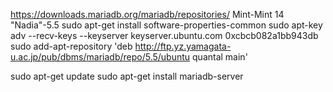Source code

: https://downloads.mariadb.org/mariadb/repositories/
Mint-Mint 14 "Nadia"-5.5
sudo apt-get install software-properties-common
sudo apt-key adv --recv-keys --keyserver keyserver.ubuntu.com 0xcbcb082a1bb943db
sudo add-apt-repository 'deb http://ftp.yz.yamagata-u.ac.jp/pub/dbms/mariadb/repo/5.5/ubuntu quantal main'

sudo apt-get update
sudo apt-get install mariadb-server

- TASK REQUIREMENTS
Write the entries out again exactly as they appear, with the pictures omitted.

- RESULT FOR THIS TASK
Source code

: https://downloads.mariadb.org/mariadb/repositories/
Mint-Mint 14 "Nadia"-5.5
sudo apt-get install software-properties-common
sudo apt-key adv --recv-keys --keyserver keyserver.ubuntu.com 0xcbcb082a1bb943db
sudo add-apt-repository 'deb http://ftp.yz.yamagata-u.ac.jp/pub/dbms/mariadb/repo/5.5/ubuntu quantal main'

sudo apt-get update
sudo apt-get install mariadb-server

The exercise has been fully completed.